# Thermo element help



## Humanure (Feb 15, 2007)

I just purchased a new thermo element to hopefully fix the arratic/high idle my truck has. The problem is, when I tried to install it, I wasn't sure exactly how to remove the original one. I was afraid to remove the spring mechanism above the TE. I started to slide it off the shaft just a bit but stopped because I thought it might unwind violently. My Chiltons wasn't helpful. Here is a picture with the spring mechanism circled.








Somebody please tell me if that spring mechanism must come off or if there is another way to replace the element. Thanks! 

Oh, my truck is a '93 HB 2x4 KA24E.


----------



## Oldnissanguy (Jan 6, 2005)

I just removed the top of the throtle body and left the spring in place when I replaced mine. Remember that the spring is real tight when you're removing the top so get a good grip on it. Be sure and get a new gasket before you start because it will probably break. It is a little hard to get back on because you have to hold the linkage back and that spring is REALLY stiff.

Hope you have better luck than me. I replaced mine and it didn't help.


----------



## veesix (Jul 18, 2004)

Dam nice picture by the way.


----------



## Humanure (Feb 15, 2007)

Ah ok, thanks Oldnissanguy.
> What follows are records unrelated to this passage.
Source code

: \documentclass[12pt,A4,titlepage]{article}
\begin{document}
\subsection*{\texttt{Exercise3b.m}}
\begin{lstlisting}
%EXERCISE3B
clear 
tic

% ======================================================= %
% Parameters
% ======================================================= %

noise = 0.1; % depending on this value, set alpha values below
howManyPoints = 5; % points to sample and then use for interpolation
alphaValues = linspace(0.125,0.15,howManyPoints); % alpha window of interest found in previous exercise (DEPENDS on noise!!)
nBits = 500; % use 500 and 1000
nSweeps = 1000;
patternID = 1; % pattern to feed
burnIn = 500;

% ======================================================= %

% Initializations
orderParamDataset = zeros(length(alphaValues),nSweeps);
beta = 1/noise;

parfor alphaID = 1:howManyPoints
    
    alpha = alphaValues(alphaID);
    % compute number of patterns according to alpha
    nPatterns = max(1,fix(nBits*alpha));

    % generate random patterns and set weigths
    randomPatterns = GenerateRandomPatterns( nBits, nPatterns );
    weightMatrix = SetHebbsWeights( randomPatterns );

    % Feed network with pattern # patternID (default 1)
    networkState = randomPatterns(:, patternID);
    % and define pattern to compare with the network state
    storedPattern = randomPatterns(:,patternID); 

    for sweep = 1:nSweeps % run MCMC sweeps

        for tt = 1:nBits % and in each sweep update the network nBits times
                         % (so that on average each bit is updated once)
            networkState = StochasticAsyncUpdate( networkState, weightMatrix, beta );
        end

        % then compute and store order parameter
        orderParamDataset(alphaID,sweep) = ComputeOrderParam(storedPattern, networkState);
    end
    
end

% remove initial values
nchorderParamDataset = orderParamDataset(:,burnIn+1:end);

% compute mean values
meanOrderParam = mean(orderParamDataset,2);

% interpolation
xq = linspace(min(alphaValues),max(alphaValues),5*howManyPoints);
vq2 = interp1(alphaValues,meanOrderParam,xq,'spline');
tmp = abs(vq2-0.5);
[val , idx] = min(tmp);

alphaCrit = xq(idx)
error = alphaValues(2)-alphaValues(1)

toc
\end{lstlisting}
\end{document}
It was your thread that I learned about the thermo element when I did a search a few months ago for "high idle." Too bad it did not fix your problem, I hope for better luck. Hopefully I can get a gasket at my local parts store and try it again this weekend. Thanks ONG for the advice.


----------



## Oldnissanguy (Jan 6, 2005)

veesix said:


> Dam nice picture by the way.


I second that. What did you use? I need something 'affordable' that takes closeups.


----------



## Win lowe (Dec 15, 2006)

I can't help you with the problem but I agree with the others about the photo nice and sharp


----------



## Humanure (Feb 15, 2007)

I used a *Sony Cybershot DSC-P200.* I purchased it last March after a long comparison of other cameras. It takes pictures up to 3072 x 2304. The photo in my original post is 1024 x 768. This is the best camera I ever owned. I bought it on eBay, which included extras, for $275. There are better cameras out there, but I chose this one for its size and overall great functionality.


----------



## 88pathoffroad (Jun 6, 2004)

Why would you need to take off the throttle return spring? Just take the thermo off. The bracket that holds it on isn't that hard to get to, is it? The hoses may be a bitch, though.


----------



## Oldnissanguy (Jan 6, 2005)

The thermo element goes down into the manifold so there's not enough clearence to remove it with the linkage in place.


----------



## Fred S (Aug 26, 2006)

Oldnissanguy said:


> The thermo element goes down into the manifold so there's not enough clearence to remove it with the linkage in place.


Here comes a really dumb question. I have a V6 so I can't go look at my truck to compare.

Can't you just put a brick on the gas pedal so that the throttle linkage will rotate up and out of the way?

Fred


----------



## Oldnissanguy (Jan 6, 2005)

Even if the throttle would move that linkage, which it doesn't, it wouldn't clear.


----------